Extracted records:
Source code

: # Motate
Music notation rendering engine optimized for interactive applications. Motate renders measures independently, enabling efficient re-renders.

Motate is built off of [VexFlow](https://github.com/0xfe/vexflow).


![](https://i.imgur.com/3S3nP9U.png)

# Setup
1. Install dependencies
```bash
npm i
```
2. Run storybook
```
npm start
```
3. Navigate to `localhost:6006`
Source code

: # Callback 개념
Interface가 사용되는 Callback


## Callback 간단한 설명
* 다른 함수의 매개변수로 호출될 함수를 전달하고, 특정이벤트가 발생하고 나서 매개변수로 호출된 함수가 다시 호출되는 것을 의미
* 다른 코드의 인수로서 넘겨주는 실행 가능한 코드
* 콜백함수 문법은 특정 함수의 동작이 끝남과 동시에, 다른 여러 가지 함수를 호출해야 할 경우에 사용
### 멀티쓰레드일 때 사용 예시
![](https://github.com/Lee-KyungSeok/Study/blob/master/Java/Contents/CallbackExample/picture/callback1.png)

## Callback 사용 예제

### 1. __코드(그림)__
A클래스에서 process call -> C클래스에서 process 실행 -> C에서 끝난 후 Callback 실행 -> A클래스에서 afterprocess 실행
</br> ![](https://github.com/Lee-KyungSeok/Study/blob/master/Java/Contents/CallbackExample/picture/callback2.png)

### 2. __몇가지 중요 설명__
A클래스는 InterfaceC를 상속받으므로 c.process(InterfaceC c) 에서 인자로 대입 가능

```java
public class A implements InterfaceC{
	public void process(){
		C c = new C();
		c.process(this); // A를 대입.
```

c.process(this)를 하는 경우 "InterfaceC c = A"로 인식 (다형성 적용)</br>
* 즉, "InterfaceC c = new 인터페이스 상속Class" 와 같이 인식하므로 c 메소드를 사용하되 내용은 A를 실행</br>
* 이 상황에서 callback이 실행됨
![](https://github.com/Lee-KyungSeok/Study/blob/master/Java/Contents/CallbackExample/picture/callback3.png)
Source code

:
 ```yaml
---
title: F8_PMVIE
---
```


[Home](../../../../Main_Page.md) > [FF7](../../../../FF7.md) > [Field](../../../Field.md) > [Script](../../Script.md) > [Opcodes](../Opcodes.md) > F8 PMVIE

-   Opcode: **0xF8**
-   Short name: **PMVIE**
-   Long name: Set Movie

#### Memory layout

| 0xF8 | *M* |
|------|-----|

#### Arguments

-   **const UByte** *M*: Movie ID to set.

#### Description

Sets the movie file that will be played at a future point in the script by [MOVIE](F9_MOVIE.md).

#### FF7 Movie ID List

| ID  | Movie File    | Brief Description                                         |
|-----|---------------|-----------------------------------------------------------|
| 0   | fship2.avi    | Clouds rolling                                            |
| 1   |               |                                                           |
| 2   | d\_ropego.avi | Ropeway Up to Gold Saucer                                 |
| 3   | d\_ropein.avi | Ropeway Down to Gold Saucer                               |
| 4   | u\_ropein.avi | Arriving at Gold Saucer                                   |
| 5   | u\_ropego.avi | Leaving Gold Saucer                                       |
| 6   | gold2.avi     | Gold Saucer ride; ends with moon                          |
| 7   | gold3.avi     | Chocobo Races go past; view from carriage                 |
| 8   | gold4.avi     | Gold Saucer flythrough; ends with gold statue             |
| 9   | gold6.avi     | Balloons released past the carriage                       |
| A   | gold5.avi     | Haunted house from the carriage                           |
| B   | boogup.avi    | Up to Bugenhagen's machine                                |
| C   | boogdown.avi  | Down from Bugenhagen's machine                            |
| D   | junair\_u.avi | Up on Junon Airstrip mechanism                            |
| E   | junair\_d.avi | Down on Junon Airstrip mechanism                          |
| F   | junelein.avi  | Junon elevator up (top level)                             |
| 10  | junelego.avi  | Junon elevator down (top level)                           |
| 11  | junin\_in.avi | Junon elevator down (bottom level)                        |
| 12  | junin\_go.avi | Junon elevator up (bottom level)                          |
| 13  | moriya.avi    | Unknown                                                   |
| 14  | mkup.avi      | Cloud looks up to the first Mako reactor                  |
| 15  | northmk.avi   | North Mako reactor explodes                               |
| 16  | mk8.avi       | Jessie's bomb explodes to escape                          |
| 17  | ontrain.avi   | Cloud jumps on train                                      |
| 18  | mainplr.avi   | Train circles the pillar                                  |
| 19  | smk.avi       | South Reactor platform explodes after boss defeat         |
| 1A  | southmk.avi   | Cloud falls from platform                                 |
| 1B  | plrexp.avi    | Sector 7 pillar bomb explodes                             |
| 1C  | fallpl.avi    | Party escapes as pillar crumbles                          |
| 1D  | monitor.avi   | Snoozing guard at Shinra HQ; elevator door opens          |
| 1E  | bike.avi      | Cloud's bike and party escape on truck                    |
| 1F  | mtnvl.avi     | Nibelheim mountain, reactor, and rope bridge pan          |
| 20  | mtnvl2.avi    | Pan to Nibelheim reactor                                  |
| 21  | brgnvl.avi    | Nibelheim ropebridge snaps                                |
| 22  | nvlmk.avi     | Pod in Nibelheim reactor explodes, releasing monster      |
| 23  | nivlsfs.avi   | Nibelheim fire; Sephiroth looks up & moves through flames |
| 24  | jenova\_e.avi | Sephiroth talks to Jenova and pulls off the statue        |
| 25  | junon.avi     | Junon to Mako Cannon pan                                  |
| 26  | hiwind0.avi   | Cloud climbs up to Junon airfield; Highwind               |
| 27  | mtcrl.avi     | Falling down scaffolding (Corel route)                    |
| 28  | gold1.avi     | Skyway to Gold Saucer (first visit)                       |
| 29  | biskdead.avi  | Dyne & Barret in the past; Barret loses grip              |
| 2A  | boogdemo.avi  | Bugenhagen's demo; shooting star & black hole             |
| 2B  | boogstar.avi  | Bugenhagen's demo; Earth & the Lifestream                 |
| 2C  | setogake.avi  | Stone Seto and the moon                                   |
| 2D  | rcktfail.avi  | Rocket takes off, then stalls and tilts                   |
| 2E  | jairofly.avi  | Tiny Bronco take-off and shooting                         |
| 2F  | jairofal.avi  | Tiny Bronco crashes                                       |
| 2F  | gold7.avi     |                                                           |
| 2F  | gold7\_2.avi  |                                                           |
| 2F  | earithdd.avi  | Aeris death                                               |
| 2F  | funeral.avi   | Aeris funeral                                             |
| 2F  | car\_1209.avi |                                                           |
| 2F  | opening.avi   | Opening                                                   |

--- Problem description ---
Write out the records in full, exactly as they appear above.

--- Answer to the exercise ---
Source code

: # Motate
Music notation rendering engine optimized for interactive applications. Motate renders measures independently, enabling efficient re-renders.

Motate is built off of [VexFlow](https://github.com/0xfe/vexflow).


![](https://i.imgur.com/3S3nP9U.png)

# Setup
1. Install dependencies
```bash
npm i
```
2. Run storybook
```
npm start
```
3. Navigate to `localhost:6006`
Source code

: # Callback 개념
Interface가 사용되는 Callback


## Callback 간단한 설명
* 다른 함수의 매개변수로 호출될 함수를 전달하고, 특정이벤트가 발생하고 나서 매개변수로 호출된 함수가 다시 호출되는 것을 의미
* 다른 코드의 인수로서 넘겨주는 실행 가능한 코드
* 콜백함수 문법은 특정 함수의 동작이 끝남과 동시에, 다른 여러 가지 함수를 호출해야 할 경우에 사용
### 멀티쓰레드일 때 사용 예시
![](https://github.com/Lee-KyungSeok/Study/blob/master/Java/Contents/CallbackExample/picture/callback1.png)

## Callback 사용 예제

### 1. __코드(그림)__
A클래스에서 process call -> C클래스에서 process 실행 -> C에서 끝난 후 Callback 실행 -> A클래스에서 afterprocess 실행
</br> ![](https://github.com/Lee-KyungSeok/Study/blob/master/Java/Contents/CallbackExample/picture/callback2.png)

### 2. __몇가지 중요 설명__
A클래스는 InterfaceC를 상속받으므로 c.process(InterfaceC c) 에서 인자로 대입 가능

```java
public class A implements InterfaceC{
	public void process(){
		C c = new C();
		c.process(this); // A를 대입.
```

c.process(this)를 하는 경우 "InterfaceC c = A"로 인식 (다형성 적용)</br>
* 즉, "InterfaceC c = new 인터페이스 상속Class" 와 같이 인식하므로 c 메소드를 사용하되 내용은 A를 실행</br>
* 이 상황에서 callback이 실행됨
![](https://github.com/Lee-KyungSeok/Study/blob/master/Java/Contents/CallbackExample/picture/callback3.png)
Source code

:
 ```yaml
---
title: F8_PMVIE
---
```


[Home](../../../../Main_Page.md) > [FF7](../../../../FF7.md) > [Field](../../../Field.md) > [Script](../../Script.md) > [Opcodes](../Opcodes.md) > F8 PMVIE

-   Opcode: **0xF8**
-   Short name: **PMVIE**
-   Long name: Set Movie

#### Memory layout

| 0xF8 | *M* |
|------|-----|

#### Arguments

-   **const UByte** *M*: Movie ID to set.

#### Description

Sets the movie file that will be played at a future point in the script by [MOVIE](F9_MOVIE.md).

#### FF7 Movie ID List

| ID  | Movie File    | Brief Description                                         |
|-----|---------------|-----------------------------------------------------------|
| 0   | fship2.avi    | Clouds rolling                                            |
| 1   |               |                                                           |
| 2   | d\_ropego.avi | Ropeway Up to Gold Saucer                                 |
| 3   | d\_ropein.avi | Ropeway Down to Gold Saucer                               |
| 4   | u\_ropein.avi | Arriving at Gold Saucer                                   |
| 5   | u\_ropego.avi | Leaving Gold Saucer                                       |
| 6   | gold2.avi     | Gold Saucer ride; ends with moon                          |
| 7   | gold3.avi     | Chocobo Races go past; view from carriage                 |
| 8   | gold4.avi     | Gold Saucer flythrough; ends with gold statue             |
| 9   | gold6.avi     | Balloons released past the carriage                       |
| A   | gold5.avi     | Haunted house from the carriage                           |
| B   | boogup.avi    | Up to Bugenhagen's machine                                |
| C   | boogdown.avi  | Down from Bugenhagen's machine                            |
| D   | junair\_u.avi | Up on Junon Airstrip mechanism                            |
| E   | junair\_d.avi | Down on Junon Airstrip mechanism                          |
| F   | junelein.avi  | Junon elevator up (top level)                             |
| 10  | junelego.avi  | Junon elevator down (top level)                           |
| 11  | junin\_in.avi | Junon elevator down (bottom level)                        |
| 12  | junin\_go.avi | Junon elevator up (bottom level)                          |
| 13  | moriya.avi    | Unknown                                                   |
| 14  | mkup.avi      | Cloud looks up to the first Mako reactor                  |
| 15  | northmk.avi   | North Mako reactor explodes                               |
| 16  | mk8.avi       | Jessie's bomb explodes to escape                          |
| 17  | ontrain.avi   | Cloud jumps on train                                      |
| 18  | mainplr.avi   | Train circles the pillar                                  |
| 19  | smk.avi       | South Reactor platform explodes after boss defeat         |
| 1A  | southmk.avi   | Cloud falls from platform                                 |
| 1B  | plrexp.avi    | Sector 7 pillar bomb explodes                             |
| 1C  | fallpl.avi    | Party escapes as pillar crumbles                          |
| 1D  | monitor.avi   | Snoozing guard at Shinra HQ; elevator door opens          |
| 1E  | bike.avi      | Cloud's bike and party escape on truck                    |
| 1F  | mtnvl.avi     | Nibelheim mountain, reactor, and rope bridge pan          |
| 20  | mtnvl2.avi    | Pan to Nibelheim reactor                                  |
| 21  | brgnvl.avi    | Nibelheim ropebridge snaps                                |
| 22  | nvlmk.avi     | Pod in Nibelheim reactor explodes, releasing monster      |
| 23  | nivlsfs.avi   | Nibelheim fire; Sephiroth looks up & moves through flames |
| 24  | jenova\_e.avi | Sephiroth talks to Jenova and pulls off the statue        |
| 25  | junon.avi     | Junon to Mako Cannon pan                                  |
| 26  | hiwind0.avi   | Cloud climbs up to Junon airfield; Highwind               |
| 27  | mtcrl.avi     | Falling down scaffolding (Corel route)                    |
| 28  | gold1.avi     | Skyway to Gold Saucer (first visit)                       |
| 29  | biskdead.avi  | Dyne & Barret in the past; Barret loses grip              |
| 2A  | boogdemo.avi  | Bugenhagen's demo; shooting star & black hole             |
| 2B  | boogstar.avi  | Bugenhagen's demo; Earth & the Lifestream                 |
| 2C  | setogake.avi  | Stone Seto and the moon                                   |
| 2D  | rcktfail.avi  | Rocket takes off, then stalls and tilts                   |
| 2E  | jairofly.avi  | Tiny Bronco take-off and shooting                         |
| 2F  | jairofal.avi  | Tiny Bronco crashes                                       |
| 2F  | gold7.avi     |                                                           |
| 2F  | gold7\_2.avi  |                                                           |
| 2F  | earithdd.avi  | Aeris death                                               |
| 2F  | funeral.avi   | Aeris funeral                                             |
| 2F  | car\_1209.avi |                                                           |
| 2F  | opening.avi   | Opening                                                   |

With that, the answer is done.